We did not find any differences between the groups in terms of demographics, anesthesia technique, surgical technique or operation time. The only difference was the CO2 pneumoperitoneum pressure difference between the groups. We only recovered a statistically significant difference in D-dimer levels, although we noted an increase in PT, aPTT, INR and fibrinogen levels in the 14 mmHg pressure group. We additionally recovered a more pronounced decrease in TT levels in the 14 mmHg pressure group, although this finding was not statistically significant. Based on our results, we can conclude that higher-pressure (14 mmHg) pneumoperitoenum has a more negative effect on coagulation factors and fibrinolysis than lower-pressure (10 mmHg) pneumoperitoenum.
There have been other studies comparing laparoscopic and open cases that revealed similar results for coagulation factors (Martinez-Romos et al., 1998; Vander Velpen et al., 1994). However, there has been no study thus far comparing the effect of pneumoperitoneum pressure levels on coagulation cascade and fibrinolysis. In this investigation, we found more negative effects on the coagulation system with higher pressures.
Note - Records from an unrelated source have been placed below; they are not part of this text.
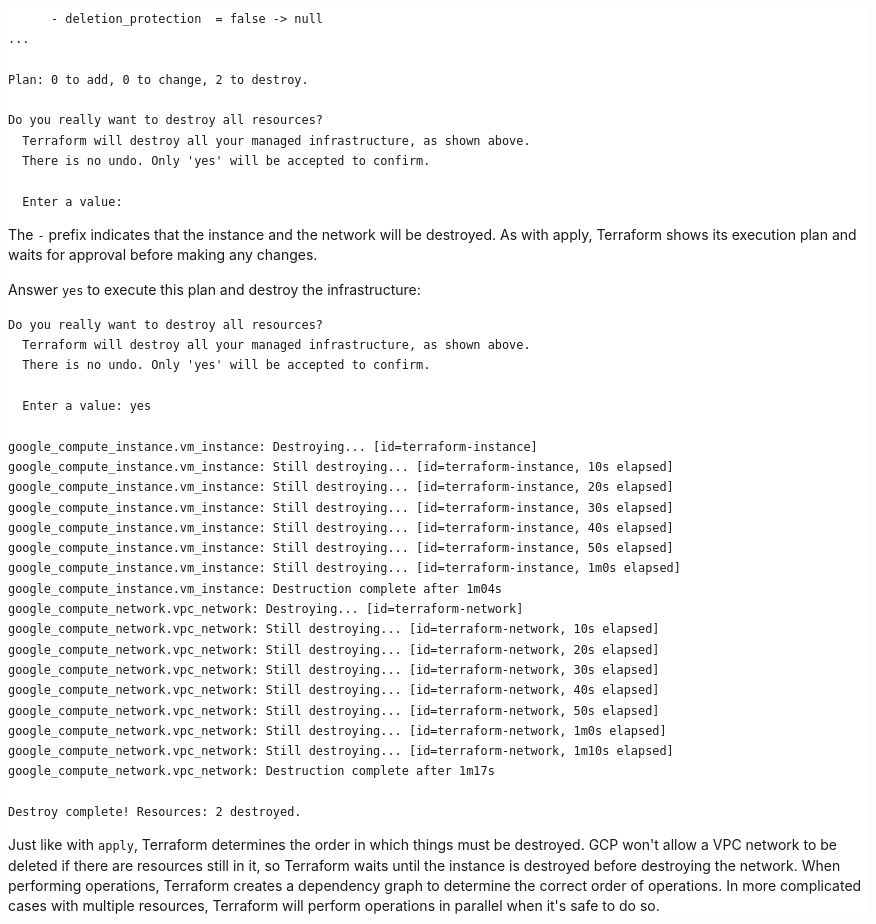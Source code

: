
 ```raw
      - deletion_protection  = false -> null
...

Plan: 0 to add, 0 to change, 2 to destroy.

Do you really want to destroy all resources?
  Terraform will destroy all your managed infrastructure, as shown above.
  There is no undo. Only 'yes' will be accepted to confirm.

  Enter a value:
```

The `-` prefix indicates that the instance and the network will be destroyed. As
with apply, Terraform shows its execution plan and waits for approval before
making any changes.

Answer `yes` to execute this plan and destroy the infrastructure:

```raw
Do you really want to destroy all resources?
  Terraform will destroy all your managed infrastructure, as shown above.
  There is no undo. Only 'yes' will be accepted to confirm.

  Enter a value: yes

google_compute_instance.vm_instance: Destroying... [id=terraform-instance]
google_compute_instance.vm_instance: Still destroying... [id=terraform-instance, 10s elapsed]
google_compute_instance.vm_instance: Still destroying... [id=terraform-instance, 20s elapsed]
google_compute_instance.vm_instance: Still destroying... [id=terraform-instance, 30s elapsed]
google_compute_instance.vm_instance: Still destroying... [id=terraform-instance, 40s elapsed]
google_compute_instance.vm_instance: Still destroying... [id=terraform-instance, 50s elapsed]
google_compute_instance.vm_instance: Still destroying... [id=terraform-instance, 1m0s elapsed]
google_compute_instance.vm_instance: Destruction complete after 1m04s
google_compute_network.vpc_network: Destroying... [id=terraform-network]
google_compute_network.vpc_network: Still destroying... [id=terraform-network, 10s elapsed]
google_compute_network.vpc_network: Still destroying... [id=terraform-network, 20s elapsed]
google_compute_network.vpc_network: Still destroying... [id=terraform-network, 30s elapsed]
google_compute_network.vpc_network: Still destroying... [id=terraform-network, 40s elapsed]
google_compute_network.vpc_network: Still destroying... [id=terraform-network, 50s elapsed]
google_compute_network.vpc_network: Still destroying... [id=terraform-network, 1m0s elapsed]
google_compute_network.vpc_network: Still destroying... [id=terraform-network, 1m10s elapsed]
google_compute_network.vpc_network: Destruction complete after 1m17s

Destroy complete! Resources: 2 destroyed.
```

Just like with `apply`, Terraform determines the order in which things must be
destroyed. GCP won't allow a VPC network to be deleted if there are resources
still in it, so Terraform waits until the instance is destroyed before
destroying the network. When performing operations, Terraform creates a
dependency graph to determine the correct order of operations. In more
complicated cases with multiple resources, Terraform will perform operations in
parallel when it's safe to do so.
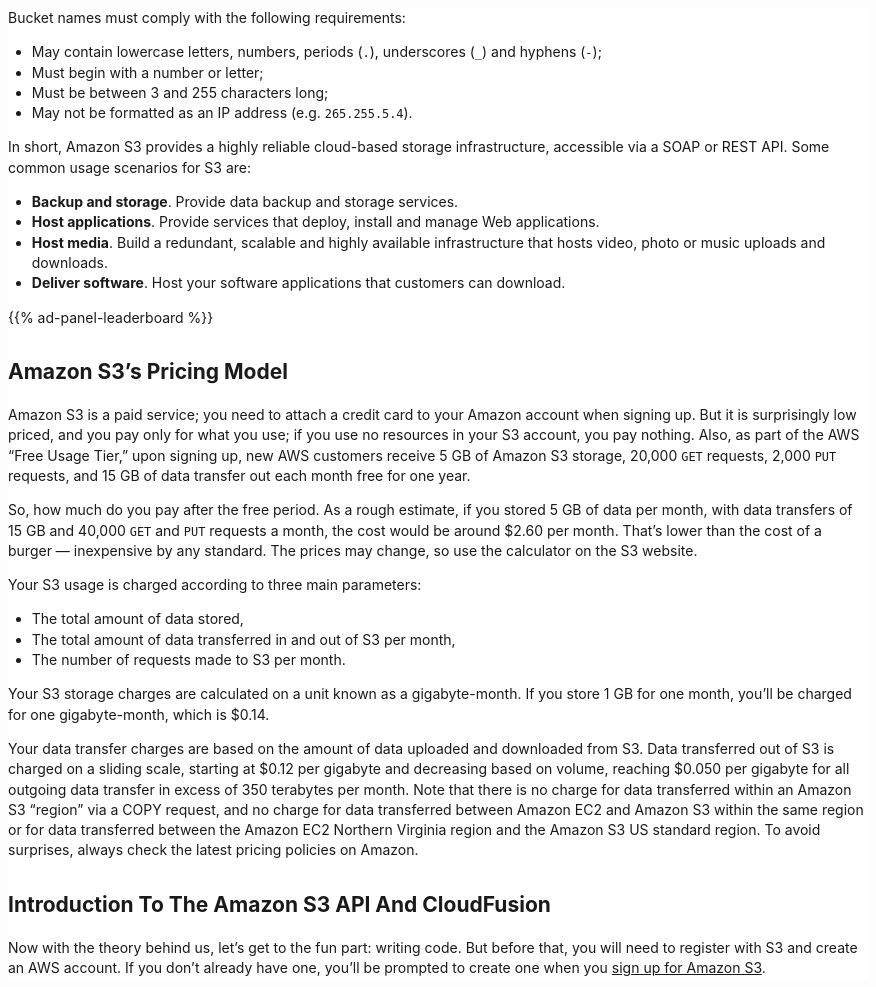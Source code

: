 Bucket names must comply with the following requirements:

*   May contain lowercase letters, numbers, periods (`.`), underscores (`_`) and hyphens (`-`);
*   Must begin with a number or letter;
*   Must be between 3 and 255 characters long;
*   May not be formatted as an IP address (e.g. `265.255.5.4`).

In short, Amazon S3 provides a highly reliable cloud-based storage infrastructure, accessible via a SOAP or REST API. Some common usage scenarios for S3 are:

*   **Backup and storage**.
Provide data backup and storage services.
*   **Host applications**.
Provide services that deploy, install and manage Web applications.
*   **Host media**.
Build a redundant, scalable and highly available infrastructure that hosts video, photo or music uploads and downloads.
*   **Deliver software**.
Host your software applications that customers can download.

{{% ad-panel-leaderboard %}}

## Amazon S3’s Pricing Model

Amazon S3 is a paid service; you need to attach a credit card to your Amazon account when signing up. But it is surprisingly low priced, and you pay only for what you use; if you use no resources in your S3 account, you pay nothing. Also, as part of the AWS “Free Usage Tier,” upon signing up, new AWS customers receive 5 GB of Amazon S3 storage, 20,000 <code>GET</code> requests, 2,000 <code>PUT</code> requests, and 15 GB of data transfer out each month free for one year.

So, how much do you pay after the free period. As a rough estimate, if you stored 5 GB of data per month, with data transfers of 15 GB and 40,000 <code>GET</code> and <code>PUT</code> requests a month, the cost would be around $2.60 per month. That’s lower than the cost of a burger — inexpensive by any standard. The prices may change, so use the calculator on the S3 website.

Your S3 usage is charged according to three main parameters:

*   The total amount of data stored,
*   The total amount of data transferred in and out of S3 per month,
*   The number of requests made to S3 per month.

Your S3 storage charges are calculated on a unit known as a gigabyte-month. If you store 1 GB for one month, you’ll be charged for one gigabyte-month, which is $0.14.

Your data transfer charges are based on the amount of data uploaded and downloaded from S3. Data transferred out of S3 is charged on a sliding scale, starting at $0.12 per gigabyte and decreasing based on volume, reaching $0.050 per gigabyte for all outgoing data transfer in excess of 350 terabytes per month. Note that there is no charge for data transferred within an Amazon S3 “region” via a COPY request, and no charge for data transferred between Amazon EC2 and Amazon S3 within the same region or for data transferred between the Amazon EC2 Northern Virginia region and the Amazon S3 US standard region. To avoid surprises, always check the latest pricing policies on Amazon.

## Introduction To The Amazon S3 API And CloudFusion

Now with the theory behind us, let’s get to the fun part: writing code. But before that, you will need to register with S3 and create an AWS account. If you don’t already have one, you’ll be prompted to create one when you <a href="https://aws.amazon.com/s3/">sign up for Amazon S3</a>.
We found that pnemoperitoneum conducted using 10 mmHg and 14 mmHg pressures has a similar effect on human hemodynamics and metabolism and resulted in a significant increase in coagulation factors in both groups. According to increases in coagulation parameters, higher CO2 pressure (14 mmHg) pneumoperitoneum has a more negative effect on coagulation cascade and fibrinolysis. All these changes were reversible, and we did not observe any complications in either group. We did not encounter clinical or ultrasonographic DVT or pulmonary emboli in this study population. Based on the results of this study, we suggest a lower pressure of pneumoperitoneum pressure (10 mmHg) during LC because of the less pronounced effects on the coagulation and fibrinolytic system.